(Source data)

● ● ●

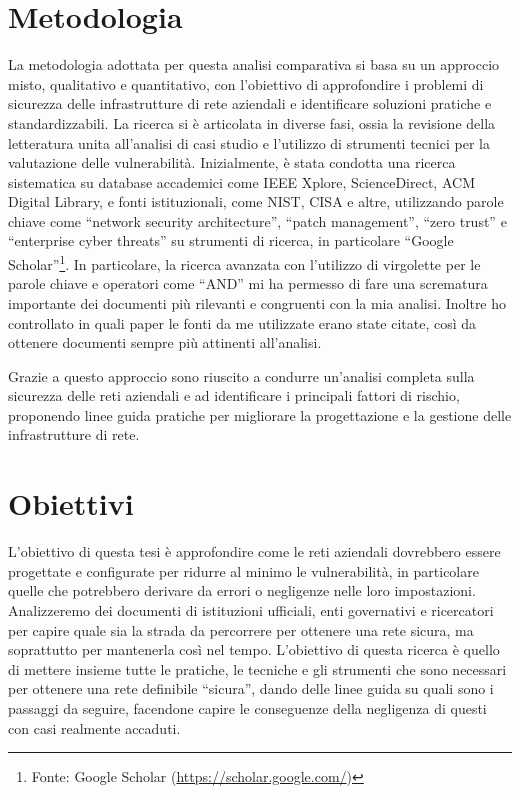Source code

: 
\newpage
    \section{Metodologia}
        La metodologia adottata per questa analisi comparativa si basa su un approccio 
        misto, qualitativo e quantitativo, con l'obiettivo di approfondire i problemi di 
        sicurezza delle infrastrutture di rete aziendali e identificare soluzioni pratiche 
        e standardizzabili. La ricerca si è articolata in diverse fasi, ossia la revisione 
        della letteratura unita all'analisi di casi studio e l'utilizzo di strumenti 
        tecnici per la valutazione delle vulnerabilità. Inizialmente, è stata condotta una ricerca sistematica su database accademici come IEEE Xplore, ScienceDirect, ACM Digital Library, e fonti istituzionali, come NIST, CISA e altre, utilizzando parole chiave come “network security architecture”, “patch management”, “zero trust” e “enterprise cyber threats” su strumenti di ricerca, in particolare “Google Scholar”\footnote{Fonte: Google Scholar (\url{https://scholar.google.com/})}. 
        In particolare, la ricerca avanzata con l'utilizzo di virgolette per le parole chiave e operatori come “AND” mi ha permesso di fare una scrematura importante dei documenti più rilevanti e congruenti con la mia analisi. Inoltre ho controllato in quali paper le fonti da me utilizzate erano state citate, così da ottenere documenti sempre più attinenti all'analisi.

            

        Grazie a questo approccio sono riuscito a condurre un'analisi completa sulla sicurezza delle reti aziendali e ad identificare i principali fattori di rischio, proponendo linee guida pratiche per migliorare la progettazione e la gestione delle infrastrutture di rete.

    \section{Obiettivi}
        L'obiettivo di questa tesi è approfondire come le reti aziendali dovrebbero essere progettate e configurate per ridurre al minimo le vulnerabilità, in particolare quelle che potrebbero derivare da errori o negligenze nelle loro impostazioni. Analizzeremo dei documenti di istituzioni ufficiali, enti governativi e ricercatori per capire quale sia la strada da percorrere per ottenere una rete sicura, ma soprattutto per mantenerla così nel tempo.
        L'obiettivo di questa ricerca è quello di mettere insieme tutte le pratiche, le tecniche e gli strumenti che sono necessari per ottenere una rete definibile “sicura”, dando delle linee guida su quali sono i passaggi da seguire, facendone capire le conseguenze della negligenza di questi con casi realmente accaduti.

● ● ●

### AIM OF THE EXERCISE
Gather up every line in the data above that contains the word "sicurezza", copying each one.

### SOLUTION TO THIS EXERCISE
        sicurezza delle infrastrutture di rete aziendali e identificare soluzioni pratiche 
        Grazie a questo approccio sono riuscito a condurre un'analisi completa sulla sicurezza delle reti aziendali e ad identificare i principali fattori di rischio, proponendo linee guida pratiche per migliorare la progettazione e la gestione delle infrastrutture di rete.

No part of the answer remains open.